Below is a listing; copy all of it exactly.

_Data to process_
■ ■ ■ ■ ■ ■ ■

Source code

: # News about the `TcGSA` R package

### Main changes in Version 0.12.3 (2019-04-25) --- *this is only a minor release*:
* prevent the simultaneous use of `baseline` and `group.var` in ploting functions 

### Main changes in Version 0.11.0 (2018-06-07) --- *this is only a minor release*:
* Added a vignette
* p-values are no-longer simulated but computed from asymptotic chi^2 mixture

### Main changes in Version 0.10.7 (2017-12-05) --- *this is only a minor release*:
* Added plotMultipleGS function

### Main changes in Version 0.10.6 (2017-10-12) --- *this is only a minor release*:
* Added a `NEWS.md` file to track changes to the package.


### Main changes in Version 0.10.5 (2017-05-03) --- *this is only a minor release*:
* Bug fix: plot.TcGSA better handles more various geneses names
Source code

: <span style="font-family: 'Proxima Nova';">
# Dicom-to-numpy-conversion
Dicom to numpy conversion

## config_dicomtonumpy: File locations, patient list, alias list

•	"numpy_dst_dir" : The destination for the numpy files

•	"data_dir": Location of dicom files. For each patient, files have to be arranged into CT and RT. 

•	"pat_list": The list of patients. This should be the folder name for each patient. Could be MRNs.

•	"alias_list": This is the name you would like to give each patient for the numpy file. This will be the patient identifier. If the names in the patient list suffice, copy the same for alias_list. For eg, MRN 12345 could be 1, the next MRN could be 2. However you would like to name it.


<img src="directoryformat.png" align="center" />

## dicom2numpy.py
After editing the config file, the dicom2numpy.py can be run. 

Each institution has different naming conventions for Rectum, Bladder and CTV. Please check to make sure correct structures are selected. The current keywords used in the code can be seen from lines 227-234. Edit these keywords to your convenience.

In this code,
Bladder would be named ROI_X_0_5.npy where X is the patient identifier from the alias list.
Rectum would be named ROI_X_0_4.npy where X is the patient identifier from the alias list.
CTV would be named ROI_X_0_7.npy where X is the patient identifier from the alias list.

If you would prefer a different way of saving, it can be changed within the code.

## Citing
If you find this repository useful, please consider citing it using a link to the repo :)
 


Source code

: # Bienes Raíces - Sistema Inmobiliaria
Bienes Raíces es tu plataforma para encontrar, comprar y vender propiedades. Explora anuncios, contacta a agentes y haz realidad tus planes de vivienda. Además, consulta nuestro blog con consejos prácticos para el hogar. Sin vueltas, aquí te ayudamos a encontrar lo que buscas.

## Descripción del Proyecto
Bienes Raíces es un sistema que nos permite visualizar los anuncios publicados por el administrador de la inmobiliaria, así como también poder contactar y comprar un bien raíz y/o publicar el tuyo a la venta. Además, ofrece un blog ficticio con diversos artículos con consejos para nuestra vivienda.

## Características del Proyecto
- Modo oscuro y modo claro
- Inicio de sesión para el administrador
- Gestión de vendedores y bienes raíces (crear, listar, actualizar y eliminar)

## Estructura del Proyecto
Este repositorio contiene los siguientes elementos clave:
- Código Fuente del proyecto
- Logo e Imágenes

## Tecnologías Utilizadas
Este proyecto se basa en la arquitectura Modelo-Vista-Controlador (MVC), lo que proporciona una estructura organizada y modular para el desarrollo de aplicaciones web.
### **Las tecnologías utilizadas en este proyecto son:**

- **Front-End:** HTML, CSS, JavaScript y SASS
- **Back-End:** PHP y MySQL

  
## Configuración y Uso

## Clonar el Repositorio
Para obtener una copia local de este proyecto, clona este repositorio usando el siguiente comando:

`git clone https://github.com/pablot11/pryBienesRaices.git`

■ ■ ■ ■ ■ ■ ■

_Solution for this problem_
Source code

: # News about the `TcGSA` R package

### Main changes in Version 0.12.3 (2019-04-25) --- *this is only a minor release*:
* prevent the simultaneous use of `baseline` and `group.var` in ploting functions 

### Main changes in Version 0.11.0 (2018-06-07) --- *this is only a minor release*:
* Added a vignette
* p-values are no-longer simulated but computed from asymptotic chi^2 mixture

### Main changes in Version 0.10.7 (2017-12-05) --- *this is only a minor release*:
* Added plotMultipleGS function

### Main changes in Version 0.10.6 (2017-10-12) --- *this is only a minor release*:
* Added a `NEWS.md` file to track changes to the package.


### Main changes in Version 0.10.5 (2017-05-03) --- *this is only a minor release*:
* Bug fix: plot.TcGSA better handles more various geneses names
Source code

: <span style="font-family: 'Proxima Nova';">
# Dicom-to-numpy-conversion
Dicom to numpy conversion

## config_dicomtonumpy: File locations, patient list, alias list

•	"numpy_dst_dir" : The destination for the numpy files

•	"data_dir": Location of dicom files. For each patient, files have to be arranged into CT and RT. 

•	"pat_list": The list of patients. This should be the folder name for each patient. Could be MRNs.

•	"alias_list": This is the name you would like to give each patient for the numpy file. This will be the patient identifier. If the names in the patient list suffice, copy the same for alias_list. For eg, MRN 12345 could be 1, the next MRN could be 2. However you would like to name it.


<img src="directoryformat.png" align="center" />

## dicom2numpy.py
After editing the config file, the dicom2numpy.py can be run. 

Each institution has different naming conventions for Rectum, Bladder and CTV. Please check to make sure correct structures are selected. The current keywords used in the code can be seen from lines 227-234. Edit these keywords to your convenience.

In this code,
Bladder would be named ROI_X_0_5.npy where X is the patient identifier from the alias list.
Rectum would be named ROI_X_0_4.npy where X is the patient identifier from the alias list.
CTV would be named ROI_X_0_7.npy where X is the patient identifier from the alias list.

If you would prefer a different way of saving, it can be changed within the code.

## Citing
If you find this repository useful, please consider citing it using a link to the repo :)
 


Source code

: # Bienes Raíces - Sistema Inmobiliaria
Bienes Raíces es tu plataforma para encontrar, comprar y vender propiedades. Explora anuncios, contacta a agentes y haz realidad tus planes de vivienda. Además, consulta nuestro blog con consejos prácticos para el hogar. Sin vueltas, aquí te ayudamos a encontrar lo que buscas.

## Descripción del Proyecto
Bienes Raíces es un sistema que nos permite visualizar los anuncios publicados por el administrador de la inmobiliaria, así como también poder contactar y comprar un bien raíz y/o publicar el tuyo a la venta. Además, ofrece un blog ficticio con diversos artículos con consejos para nuestra vivienda.

## Características del Proyecto
- Modo oscuro y modo claro
- Inicio de sesión para el administrador
- Gestión de vendedores y bienes raíces (crear, listar, actualizar y eliminar)

## Estructura del Proyecto
Este repositorio contiene los siguientes elementos clave:
- Código Fuente del proyecto
- Logo e Imágenes

## Tecnologías Utilizadas
Este proyecto se basa en la arquitectura Modelo-Vista-Controlador (MVC), lo que proporciona una estructura organizada y modular para el desarrollo de aplicaciones web.
### **Las tecnologías utilizadas en este proyecto son:**

- **Front-End:** HTML, CSS, JavaScript y SASS
- **Back-End:** PHP y MySQL

  
## Configuración y Uso

## Clonar el Repositorio
Para obtener una copia local de este proyecto, clona este repositorio usando el siguiente comando:

`git clone https://github.com/pablot11/pryBienesRaices.git`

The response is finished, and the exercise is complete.